TASK INPUT -
════════

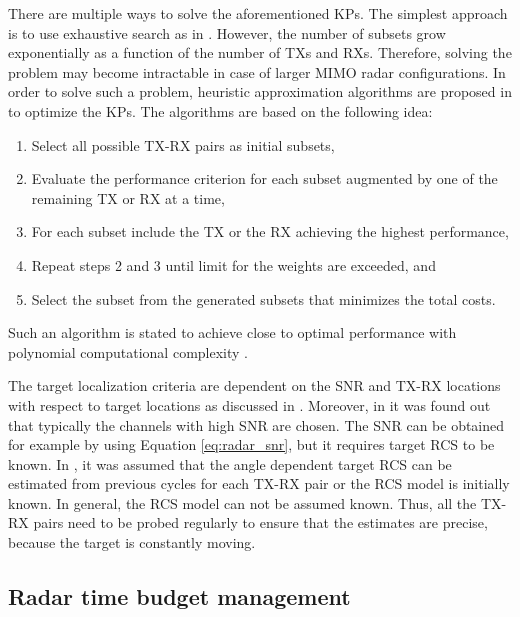 \documentclass[english, 12pt, a4paper, elec, utf8, a-1b, online]{aaltothesis}
\begin{document}
There are multiple ways to solve the aforementioned KPs.
The simplest approach is to use exhaustive search as in \cite{Sun2014}.
However, the number of subsets grow exponentially as a function of the number of TXs and RXs.
Therefore, solving the problem may become intractable in case of larger MIMO radar configurations.
In order to solve such a problem, heuristic approximation algorithms are proposed in \cite{Godrich2011a, Godrich2011} to optimize the KPs.
The algorithms are based on the following idea:
\begin{enumerate}
    \item Select all possible TX-RX pairs as initial subsets,
    \item Evaluate the performance criterion for each subset augmented by one of the remaining TX or RX at a time, 
    \item For each subset include the TX or the RX achieving the highest performance,
    \item Repeat steps 2 and 3 until limit for the weights are exceeded, and
    \item Select the subset from the generated subsets that minimizes the total costs. 
\end{enumerate}
Such an algorithm is stated to achieve close to optimal performance with polynomial computational complexity \cite{Godrich2011a, Godrich2011}.

The target localization criteria are dependent on the SNR and TX-RX locations with respect to target locations as discussed in \cite{Sun2014}.
Moreover, in \cite{Sun2014} it was found out that typically the channels with high SNR are chosen.
The SNR can be obtained for example by using Equation \eqref{eq:radar_snr}, but it requires target RCS to be known.
In \cite{Godrich2011a, Godrich2011, Sun2014}, it was assumed that the angle dependent target RCS can be estimated from previous cycles for each TX-RX pair or the RCS model is initially known.
In general, the RCS model can not be assumed known. 
Thus, all the TX-RX pairs need to be probed regularly to ensure that the estimates are precise, because the target is constantly moving.


\subsection{Radar time budget management} \label{sec:tbm}
\end{document}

════════

DIRECTIONS FOR THIS TASK - Each line in the listing above that includes "algorithms" is to be copied.

EXERCISE RESPONSE -
In order to solve such a problem, heuristic approximation algorithms are proposed in \cite{Godrich2011a, Godrich2011} to optimize the KPs.
The algorithms are based on the following idea:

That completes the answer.